__Task to carry out__:
Among the records, which lines include "snapshots"? List them.

───── Information shown

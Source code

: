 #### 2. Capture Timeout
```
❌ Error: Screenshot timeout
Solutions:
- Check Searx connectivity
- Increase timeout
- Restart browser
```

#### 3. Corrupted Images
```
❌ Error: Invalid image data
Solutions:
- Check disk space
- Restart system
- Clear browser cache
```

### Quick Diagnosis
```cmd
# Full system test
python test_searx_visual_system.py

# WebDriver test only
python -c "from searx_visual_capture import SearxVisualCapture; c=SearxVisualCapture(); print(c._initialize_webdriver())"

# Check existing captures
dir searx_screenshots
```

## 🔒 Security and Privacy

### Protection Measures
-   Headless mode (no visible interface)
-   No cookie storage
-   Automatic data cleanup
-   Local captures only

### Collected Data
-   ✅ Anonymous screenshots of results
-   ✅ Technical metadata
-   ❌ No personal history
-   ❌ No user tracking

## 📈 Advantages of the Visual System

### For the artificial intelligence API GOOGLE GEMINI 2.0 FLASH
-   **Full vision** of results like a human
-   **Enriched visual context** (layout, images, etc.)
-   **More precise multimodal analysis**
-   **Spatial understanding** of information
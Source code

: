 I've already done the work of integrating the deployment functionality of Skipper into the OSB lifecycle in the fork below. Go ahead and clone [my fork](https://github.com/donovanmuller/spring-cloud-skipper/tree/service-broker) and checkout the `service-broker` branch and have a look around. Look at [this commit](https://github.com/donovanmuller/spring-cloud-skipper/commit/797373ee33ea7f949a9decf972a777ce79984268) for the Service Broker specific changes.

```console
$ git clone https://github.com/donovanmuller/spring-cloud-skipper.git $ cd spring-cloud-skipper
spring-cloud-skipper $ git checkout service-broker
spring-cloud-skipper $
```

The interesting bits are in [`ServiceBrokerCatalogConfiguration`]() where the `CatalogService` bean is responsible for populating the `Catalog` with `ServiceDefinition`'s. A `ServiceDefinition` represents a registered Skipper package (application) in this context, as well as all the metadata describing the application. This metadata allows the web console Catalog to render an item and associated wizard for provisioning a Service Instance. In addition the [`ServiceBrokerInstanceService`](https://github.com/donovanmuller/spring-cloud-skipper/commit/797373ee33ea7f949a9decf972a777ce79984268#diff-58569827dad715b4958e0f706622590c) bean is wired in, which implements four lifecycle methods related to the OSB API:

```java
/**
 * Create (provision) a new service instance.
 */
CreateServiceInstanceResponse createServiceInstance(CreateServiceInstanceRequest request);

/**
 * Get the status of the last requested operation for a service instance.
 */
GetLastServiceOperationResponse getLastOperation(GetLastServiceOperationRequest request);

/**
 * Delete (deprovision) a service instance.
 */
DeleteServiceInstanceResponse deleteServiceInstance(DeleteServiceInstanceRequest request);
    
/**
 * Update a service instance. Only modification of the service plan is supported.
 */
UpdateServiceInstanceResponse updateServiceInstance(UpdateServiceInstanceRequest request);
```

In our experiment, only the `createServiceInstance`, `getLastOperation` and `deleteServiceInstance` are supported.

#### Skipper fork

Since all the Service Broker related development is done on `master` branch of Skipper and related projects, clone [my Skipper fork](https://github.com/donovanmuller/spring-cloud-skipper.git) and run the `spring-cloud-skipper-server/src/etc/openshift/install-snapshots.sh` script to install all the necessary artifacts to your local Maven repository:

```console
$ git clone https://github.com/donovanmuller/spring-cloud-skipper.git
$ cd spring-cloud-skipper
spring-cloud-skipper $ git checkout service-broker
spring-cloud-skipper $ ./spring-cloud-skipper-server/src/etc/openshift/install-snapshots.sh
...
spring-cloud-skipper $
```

──────────

__Solution to the problem__:
Since all the Service Broker related development is done on `master` branch of Skipper and related projects, clone [my Skipper fork](https://github.com/donovanmuller/spring-cloud-skipper.git) and run the `spring-cloud-skipper-server/src/etc/openshift/install-snapshots.sh` script to install all the necessary artifacts to your local Maven repository:
spring-cloud-skipper $ ./spring-cloud-skipper-server/src/etc/openshift/install-snapshots.sh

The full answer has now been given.